(Dataset entries)
○ ○ ○ ○ ○ ○ ○
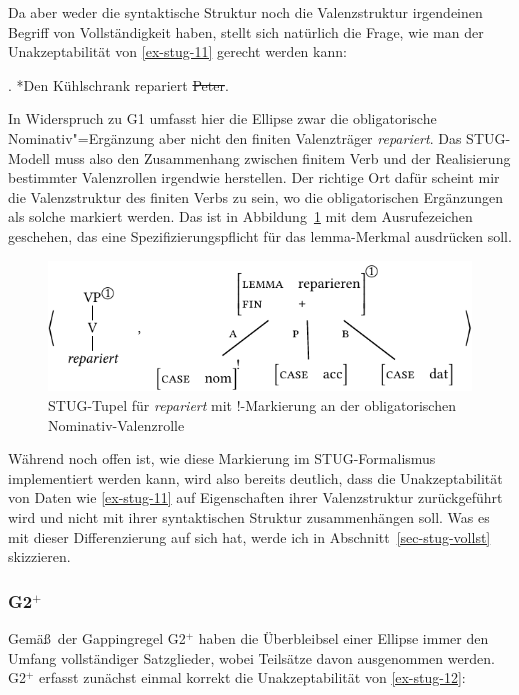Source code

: Da aber weder die syntaktische Struktur noch die Valenzstruktur irgendeinen Begriff von Vollständigkeit haben, stellt sich natürlich die Frage, wie man der Unakzeptabilität von \ref{ex-stug-11} gerecht werden kann:

\ex. \label{ex-stug-11} *Den Kühlschrank repariert \sout{Peter}.

In Widerspruch zu G1 umfasst hier die Ellipse zwar die obligatorische Nominativ"=Ergänzung aber nicht den finiten Valenzträger {\it repariert}. Das STUG-Modell muss also den Zusammenhang zwischen finitem Verb und der Realisierung bestimmter Valenzrollen irgendwie herstellen. Der richtige Ort dafür scheint mir die Valenzstruktur des finiten Verbs zu sein, wo die obligatorischen Ergänzungen als solche markiert werden. Das ist in Abbildung~\ref{fig-stug-15} mit dem Ausrufezeichen geschehen, das eine Spezifizierungspflicht für das {\sc lemma}-Merkmal ausdrücken soll.
\begin{figure}[t]
\centering
\includegraphics{graphics/abb915.pdf}
\caption{\label{fig-stug-15}STUG-Tupel für {\it repariert} mit !-Markierung an der obligatorischen Nominativ-Valenzrolle}
\end{figure}
Während noch offen ist, wie diese Markierung im STUG-Formalismus implementiert werden kann, wird also bereits deutlich, dass die Unakzeptabilität von Daten wie \ref{ex-stug-11} auf Eigenschaften ihrer Valenzstruktur zurückgeführt wird und nicht mit ihrer syntaktischen Struktur zusammenhängen soll. Was es mit dieser Differenzierung auf sich hat, werde ich in Abschnitt~\ref{sec-stug-vollst} skizzieren. 

\subsubsection*{G2$^+$} \label{sec-stug-g2}

Gemä\ss\ der Gappingregel G2$^+$ haben die Überbleibsel einer Ellipse immer den Umfang vollständiger Satzglieder, wobei Teilsätze davon ausgenommen werden. G2$^+$ erfasst zunächst einmal korrekt die Unakzeptabilität von \ref{ex-stug-12}: 

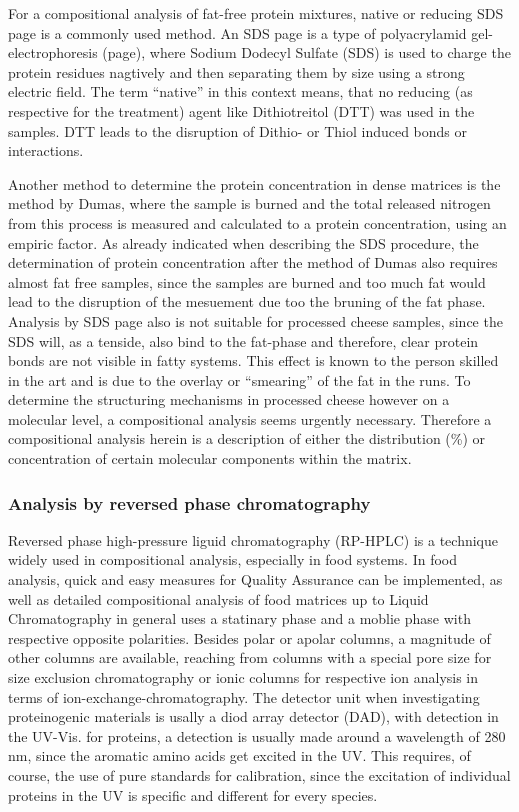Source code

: \documentclass[
]{article}
\begin{document}
For a compositional analysis of fat-free protein mixtures, native or
reducing SDS page is a commonly used method. An SDS page is a type of
polyacrylamid gel-electrophoresis (page), where Sodium Dodecyl Sulfate
(SDS) is used to charge the protein residues nagtively and then
separating them by size using a strong electric field. The term
``native'' in this context means, that no reducing (as respective for
the treatment) agent like Dithiotreitol (DTT) was used in the samples.
DTT leads to the disruption of Dithio- or Thiol induced bonds or
interactions.

Another method to determine the protein concentration in dense matrices
is the method by Dumas, where the sample is burned and the total
released nitrogen from this process is measured and calculated to a
protein concentration, using an empiric factor. As already indicated
when describing the SDS procedure, the determination of protein
concentration after the method of Dumas also requires almost fat free
samples, since the samples are burned and too much fat would lead to the
disruption of the mesuement due too the bruning of the fat phase.
Analysis by SDS page also is not suitable for processed cheese samples,
since the SDS will, as a tenside, also bind to the fat-phase and
therefore, clear protein bonds are not visible in fatty systems. This
effect is known to the person skilled in the art and is due to the
overlay or ``smearing'' of the fat in the runs. To determine the
structuring mechanisms in processed cheese however on a molecular level,
a compositional analysis seems urgently necessary. Therefore a
compositional analysis herein is a description of either the
distribution (\%) or concentration of certain molecular components
within the matrix.

\subsubsection{Analysis by reversed phase chromatography}

Reversed phase high-pressure liguid chromatography (RP-HPLC) is a
technique widely used in compositional analysis, especially in food
systems. In food analysis, quick and easy measures for Quality Assurance
can be implemented, as well as detailed compositional analysis of food
matrices up to Liquid Chromatography in general uses a statinary phase
and a moblie phase with respective opposite polarities. Besides polar or
apolar columns, a magnitude of other columns are available, reaching
from columns with a special pore size for size exclusion chromatography
or ionic columns for respective ion analysis in terms of
ion-exchange-chromatography. The detector unit when investigating
proteinogenic materials is usally a diod array detector (DAD), with
detection in the UV-Vis. for proteins, a detection is usually made
around a wavelength of 280 nm, since the aromatic amino acids get
excited in the UV. This requires, of course, the use of pure standards
for calibration, since the excitation of individual proteins in the UV
is specific and different for every species.
\end{document}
○ ○ ○ ○ ○ ○ ○
Print each line, exactly as written, from the one that contains "for calibration, since" to the end of the data above, with both end lines included and nothing else.

for calibration, since the excitation of individual proteins in the UV
is specific and different for every species.
\end{document}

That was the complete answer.